— PROVIDED RECORDS —
--------------------

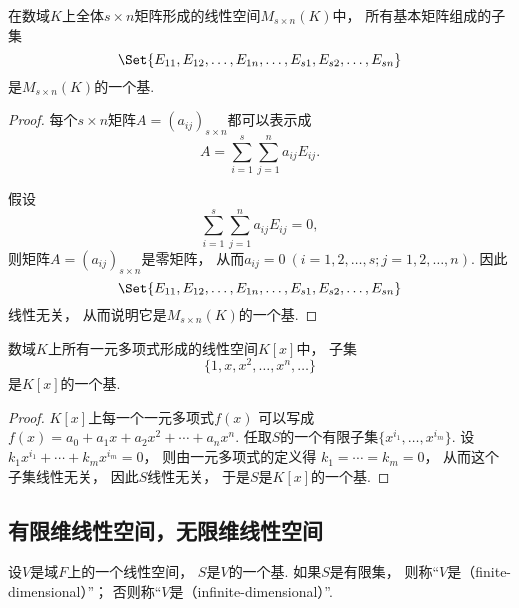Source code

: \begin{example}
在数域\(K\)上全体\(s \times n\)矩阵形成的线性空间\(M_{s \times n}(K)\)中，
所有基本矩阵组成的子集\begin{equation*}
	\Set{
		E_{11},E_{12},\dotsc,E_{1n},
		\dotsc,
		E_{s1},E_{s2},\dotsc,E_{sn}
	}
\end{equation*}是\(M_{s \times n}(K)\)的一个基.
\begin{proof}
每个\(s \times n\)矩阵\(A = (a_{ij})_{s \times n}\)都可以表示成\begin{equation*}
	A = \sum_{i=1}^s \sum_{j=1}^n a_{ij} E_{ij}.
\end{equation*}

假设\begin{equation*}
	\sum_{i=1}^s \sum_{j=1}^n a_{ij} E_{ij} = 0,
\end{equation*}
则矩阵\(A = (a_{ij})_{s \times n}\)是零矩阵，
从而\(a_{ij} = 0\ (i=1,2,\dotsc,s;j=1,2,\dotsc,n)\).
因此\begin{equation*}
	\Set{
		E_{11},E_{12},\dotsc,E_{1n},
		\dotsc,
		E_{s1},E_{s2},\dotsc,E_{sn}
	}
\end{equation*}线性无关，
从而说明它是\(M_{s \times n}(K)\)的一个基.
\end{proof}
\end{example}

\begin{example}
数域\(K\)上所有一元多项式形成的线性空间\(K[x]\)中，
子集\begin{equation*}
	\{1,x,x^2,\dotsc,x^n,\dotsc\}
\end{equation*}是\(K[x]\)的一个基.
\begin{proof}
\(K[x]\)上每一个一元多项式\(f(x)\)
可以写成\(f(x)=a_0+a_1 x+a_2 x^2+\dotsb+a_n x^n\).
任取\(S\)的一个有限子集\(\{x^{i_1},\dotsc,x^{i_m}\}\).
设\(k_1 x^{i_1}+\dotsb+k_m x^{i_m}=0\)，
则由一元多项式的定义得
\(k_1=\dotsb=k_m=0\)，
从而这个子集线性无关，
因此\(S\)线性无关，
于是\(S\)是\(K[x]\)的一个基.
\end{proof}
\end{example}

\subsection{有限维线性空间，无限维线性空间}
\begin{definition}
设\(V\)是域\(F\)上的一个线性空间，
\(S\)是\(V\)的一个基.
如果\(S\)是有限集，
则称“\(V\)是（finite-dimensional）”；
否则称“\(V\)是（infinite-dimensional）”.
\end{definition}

--------------------

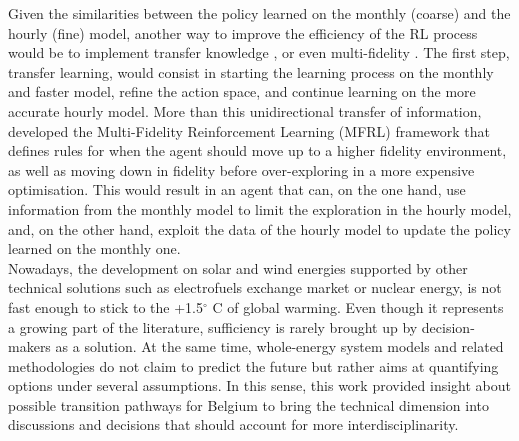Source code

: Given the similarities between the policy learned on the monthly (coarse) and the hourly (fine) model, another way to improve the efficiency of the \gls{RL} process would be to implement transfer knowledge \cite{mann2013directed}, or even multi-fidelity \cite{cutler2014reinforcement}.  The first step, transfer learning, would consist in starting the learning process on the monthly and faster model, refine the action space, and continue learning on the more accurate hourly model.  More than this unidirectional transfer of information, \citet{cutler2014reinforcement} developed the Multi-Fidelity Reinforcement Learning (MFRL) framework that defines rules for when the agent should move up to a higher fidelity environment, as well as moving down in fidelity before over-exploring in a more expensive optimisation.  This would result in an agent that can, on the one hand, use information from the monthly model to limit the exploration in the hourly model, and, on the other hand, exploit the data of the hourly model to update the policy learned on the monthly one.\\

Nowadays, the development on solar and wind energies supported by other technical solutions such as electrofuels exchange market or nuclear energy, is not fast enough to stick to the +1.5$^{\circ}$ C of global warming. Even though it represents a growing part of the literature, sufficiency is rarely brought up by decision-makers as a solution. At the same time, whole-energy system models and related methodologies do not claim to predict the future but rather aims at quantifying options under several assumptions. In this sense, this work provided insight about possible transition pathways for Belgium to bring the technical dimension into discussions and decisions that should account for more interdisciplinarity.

--------------------

— YOUR GOAL —
Return, from the data, each line that has the word "dotsb" in it.

— RESPONSE TO THE TASK —
可以写成\(f(x)=a_0+a_1 x+a_2 x^2+\dotsb+a_n x^n\).
设\(k_1 x^{i_1}+\dotsb+k_m x^{i_m}=0\)，
\(k_1=\dotsb=k_m=0\)，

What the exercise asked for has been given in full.